TASK –
Make a verbatim copy of the records; pictures stay out.

RECORDS TO USE –

☆ ☆ ☆ ☆

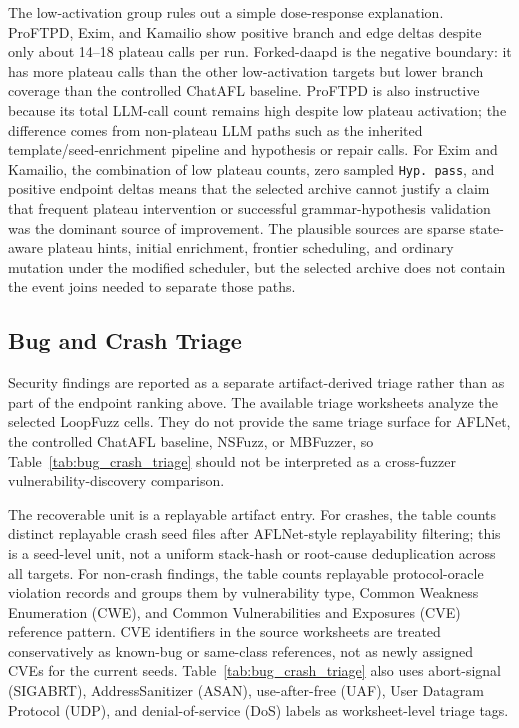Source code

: \documentclass[final,5p,times,number]{elsarticle}
\begin{document}
The low-activation group rules out a simple dose-response explanation. ProFTPD, Exim, and Kamailio show positive branch and edge deltas despite only about 14--18 plateau calls per run. Forked-daapd is the negative boundary: it has more plateau calls than the other low-activation targets but lower branch coverage than the controlled ChatAFL baseline. ProFTPD is also instructive because its total LLM-call count remains high despite low plateau activation; the difference comes from non-plateau LLM paths such as the inherited template/seed-enrichment pipeline and hypothesis or repair calls. For Exim and Kamailio, the combination of low plateau counts, zero sampled \texttt{Hyp. pass}, and positive endpoint deltas means that the selected archive cannot justify a claim that frequent plateau intervention or successful grammar-hypothesis validation was the dominant source of improvement. The plausible sources are sparse state-aware plateau hints, initial enrichment, frontier scheduling, and ordinary mutation under the modified scheduler, but the selected archive does not contain the event joins needed to separate those paths.

\subsection{Bug and Crash Triage}
\label{sec:bug_crash_triage}

Security findings are reported as a separate artifact-derived triage rather than as part of the endpoint ranking above. The available triage worksheets analyze the selected LoopFuzz cells. They do not provide the same triage surface for AFLNet, the controlled ChatAFL baseline, NSFuzz, or MBFuzzer, so Table~\ref{tab:bug_crash_triage} should not be interpreted as a cross-fuzzer vulnerability-discovery comparison.

The recoverable unit is a replayable artifact entry. For crashes, the table counts distinct replayable crash seed files after AFLNet-style replayability filtering; this is a seed-level unit, not a uniform stack-hash or root-cause deduplication across all targets. For non-crash findings, the table counts replayable protocol-oracle violation records and groups them by vulnerability type, Common Weakness Enumeration (CWE), and Common Vulnerabilities and Exposures (CVE) reference pattern. CVE identifiers in the source worksheets are treated conservatively as known-bug or same-class references, not as newly assigned CVEs for the current seeds. Table~\ref{tab:bug_crash_triage} also uses abort-signal (SIGABRT), AddressSanitizer (ASAN), use-after-free (UAF), User Datagram Protocol (UDP), and denial-of-service (DoS) labels as worksheet-level triage tags.
\end{document}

☆ ☆ ☆ ☆

RESPONSE AREA –
Source code

: \documentclass[final,5p,times,number]{elsarticle}
\begin{document}
The low-activation group rules out a simple dose-response explanation. ProFTPD, Exim, and Kamailio show positive branch and edge deltas despite only about 14--18 plateau calls per run. Forked-daapd is the negative boundary: it has more plateau calls than the other low-activation targets but lower branch coverage than the controlled ChatAFL baseline. ProFTPD is also instructive because its total LLM-call count remains high despite low plateau activation; the difference comes from non-plateau LLM paths such as the inherited template/seed-enrichment pipeline and hypothesis or repair calls. For Exim and Kamailio, the combination of low plateau counts, zero sampled \texttt{Hyp. pass}, and positive endpoint deltas means that the selected archive cannot justify a claim that frequent plateau intervention or successful grammar-hypothesis validation was the dominant source of improvement. The plausible sources are sparse state-aware plateau hints, initial enrichment, frontier scheduling, and ordinary mutation under the modified scheduler, but the selected archive does not contain the event joins needed to separate those paths.

\subsection{Bug and Crash Triage}
\label{sec:bug_crash_triage}

Security findings are reported as a separate artifact-derived triage rather than as part of the endpoint ranking above. The available triage worksheets analyze the selected LoopFuzz cells. They do not provide the same triage surface for AFLNet, the controlled ChatAFL baseline, NSFuzz, or MBFuzzer, so Table~\ref{tab:bug_crash_triage} should not be interpreted as a cross-fuzzer vulnerability-discovery comparison.

The recoverable unit is a replayable artifact entry. For crashes, the table counts distinct replayable crash seed files after AFLNet-style replayability filtering; this is a seed-level unit, not a uniform stack-hash or root-cause deduplication across all targets. For non-crash findings, the table counts replayable protocol-oracle violation records and groups them by vulnerability type, Common Weakness Enumeration (CWE), and Common Vulnerabilities and Exposures (CVE) reference pattern. CVE identifiers in the source worksheets are treated conservatively as known-bug or same-class references, not as newly assigned CVEs for the current seeds. Table~\ref{tab:bug_crash_triage} also uses abort-signal (SIGABRT), AddressSanitizer (ASAN), use-after-free (UAF), User Datagram Protocol (UDP), and denial-of-service (DoS) labels as worksheet-level triage tags.
\end{document}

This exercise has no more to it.